EXERCISE AIM: Reproduce the lines below exactly, starting at the one containing "3.0 Unported License</p>" and stopping at the final line.

EXERCISE DATA:
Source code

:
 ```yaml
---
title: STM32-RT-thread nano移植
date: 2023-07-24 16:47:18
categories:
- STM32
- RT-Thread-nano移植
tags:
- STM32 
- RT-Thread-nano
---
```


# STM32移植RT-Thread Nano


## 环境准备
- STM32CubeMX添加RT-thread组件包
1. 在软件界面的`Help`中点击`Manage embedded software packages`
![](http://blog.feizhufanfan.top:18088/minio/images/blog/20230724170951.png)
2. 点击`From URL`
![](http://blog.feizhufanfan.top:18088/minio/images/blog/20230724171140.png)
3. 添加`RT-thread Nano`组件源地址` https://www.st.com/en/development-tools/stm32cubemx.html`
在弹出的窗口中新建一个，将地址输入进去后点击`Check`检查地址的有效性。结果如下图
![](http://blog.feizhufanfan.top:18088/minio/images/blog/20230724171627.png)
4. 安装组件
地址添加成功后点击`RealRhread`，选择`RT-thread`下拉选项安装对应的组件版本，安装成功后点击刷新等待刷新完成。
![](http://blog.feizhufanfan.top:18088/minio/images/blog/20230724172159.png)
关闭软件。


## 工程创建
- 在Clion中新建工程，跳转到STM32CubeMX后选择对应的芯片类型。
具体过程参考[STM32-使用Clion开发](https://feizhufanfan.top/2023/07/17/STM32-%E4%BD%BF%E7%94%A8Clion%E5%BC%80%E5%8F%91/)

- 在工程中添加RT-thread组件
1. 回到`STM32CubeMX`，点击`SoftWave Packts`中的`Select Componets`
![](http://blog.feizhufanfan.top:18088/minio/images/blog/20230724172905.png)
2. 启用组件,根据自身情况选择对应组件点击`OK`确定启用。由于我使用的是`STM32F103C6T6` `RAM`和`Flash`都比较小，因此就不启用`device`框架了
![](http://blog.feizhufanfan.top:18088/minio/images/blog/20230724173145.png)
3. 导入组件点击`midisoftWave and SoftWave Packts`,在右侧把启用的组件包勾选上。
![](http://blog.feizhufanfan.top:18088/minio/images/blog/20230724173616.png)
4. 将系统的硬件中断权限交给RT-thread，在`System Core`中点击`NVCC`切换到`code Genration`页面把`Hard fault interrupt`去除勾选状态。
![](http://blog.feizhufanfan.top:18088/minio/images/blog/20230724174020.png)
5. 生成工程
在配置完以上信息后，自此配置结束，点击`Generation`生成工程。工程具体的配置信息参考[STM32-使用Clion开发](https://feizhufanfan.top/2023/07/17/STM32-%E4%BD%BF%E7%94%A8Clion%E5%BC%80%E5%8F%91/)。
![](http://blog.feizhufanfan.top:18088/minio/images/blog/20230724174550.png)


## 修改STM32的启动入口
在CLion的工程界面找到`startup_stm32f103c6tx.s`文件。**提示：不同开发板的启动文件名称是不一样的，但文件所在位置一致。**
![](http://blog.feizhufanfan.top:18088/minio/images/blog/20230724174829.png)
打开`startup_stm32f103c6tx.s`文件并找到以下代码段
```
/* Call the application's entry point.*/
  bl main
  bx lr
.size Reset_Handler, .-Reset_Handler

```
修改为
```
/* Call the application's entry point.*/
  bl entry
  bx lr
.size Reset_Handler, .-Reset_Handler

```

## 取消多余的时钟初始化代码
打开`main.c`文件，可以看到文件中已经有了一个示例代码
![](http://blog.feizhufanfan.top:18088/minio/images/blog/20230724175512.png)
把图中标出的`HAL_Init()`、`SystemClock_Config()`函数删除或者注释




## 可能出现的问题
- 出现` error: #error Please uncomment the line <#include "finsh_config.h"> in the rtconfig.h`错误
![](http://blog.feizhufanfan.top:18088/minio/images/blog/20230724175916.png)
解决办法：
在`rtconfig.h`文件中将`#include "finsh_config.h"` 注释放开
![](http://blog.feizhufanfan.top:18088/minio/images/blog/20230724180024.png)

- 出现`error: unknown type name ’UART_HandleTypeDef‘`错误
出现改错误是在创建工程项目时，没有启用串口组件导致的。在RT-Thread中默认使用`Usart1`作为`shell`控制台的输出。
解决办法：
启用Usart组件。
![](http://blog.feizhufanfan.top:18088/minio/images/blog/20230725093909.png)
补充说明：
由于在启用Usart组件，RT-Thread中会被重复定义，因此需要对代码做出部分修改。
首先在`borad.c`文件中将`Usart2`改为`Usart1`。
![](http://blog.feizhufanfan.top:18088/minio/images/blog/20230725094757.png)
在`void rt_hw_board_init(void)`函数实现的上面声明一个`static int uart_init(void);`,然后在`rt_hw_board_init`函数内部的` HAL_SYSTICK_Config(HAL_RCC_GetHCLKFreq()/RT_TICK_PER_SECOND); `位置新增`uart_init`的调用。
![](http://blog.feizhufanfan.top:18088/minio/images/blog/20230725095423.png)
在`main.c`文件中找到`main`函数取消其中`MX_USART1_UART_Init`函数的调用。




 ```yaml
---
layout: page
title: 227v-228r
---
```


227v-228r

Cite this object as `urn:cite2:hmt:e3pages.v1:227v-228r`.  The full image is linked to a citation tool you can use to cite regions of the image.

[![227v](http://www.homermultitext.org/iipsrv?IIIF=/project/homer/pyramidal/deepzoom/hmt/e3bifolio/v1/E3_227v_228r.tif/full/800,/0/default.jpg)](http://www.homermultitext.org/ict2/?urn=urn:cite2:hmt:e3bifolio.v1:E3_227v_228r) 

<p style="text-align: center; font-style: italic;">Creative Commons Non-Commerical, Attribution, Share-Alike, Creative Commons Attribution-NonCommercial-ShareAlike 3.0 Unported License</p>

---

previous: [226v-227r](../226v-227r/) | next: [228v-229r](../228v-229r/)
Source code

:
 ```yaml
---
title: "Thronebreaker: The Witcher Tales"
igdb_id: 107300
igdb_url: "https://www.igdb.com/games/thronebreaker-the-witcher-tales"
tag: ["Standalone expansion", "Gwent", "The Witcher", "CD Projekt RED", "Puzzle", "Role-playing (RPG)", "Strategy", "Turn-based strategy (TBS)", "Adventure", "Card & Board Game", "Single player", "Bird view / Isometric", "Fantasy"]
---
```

REPLY TO THE EXERCISE:
<p style="text-align: center; font-style: italic;">Creative Commons Non-Commerical, Attribution, Share-Alike, Creative Commons Attribution-NonCommercial-ShareAlike 3.0 Unported License</p>

---

previous: [226v-227r](../226v-227r/) | next: [228v-229r](../228v-229r/)
Source code

:
 ```yaml
---
title: "Thronebreaker: The Witcher Tales"
igdb_id: 107300
igdb_url: "https://www.igdb.com/games/thronebreaker-the-witcher-tales"
tag: ["Standalone expansion", "Gwent", "The Witcher", "CD Projekt RED", "Puzzle", "Role-playing (RPG)", "Strategy", "Turn-based strategy (TBS)", "Adventure", "Card & Board Game", "Single player", "Bird view / Isometric", "Fantasy"]
---
```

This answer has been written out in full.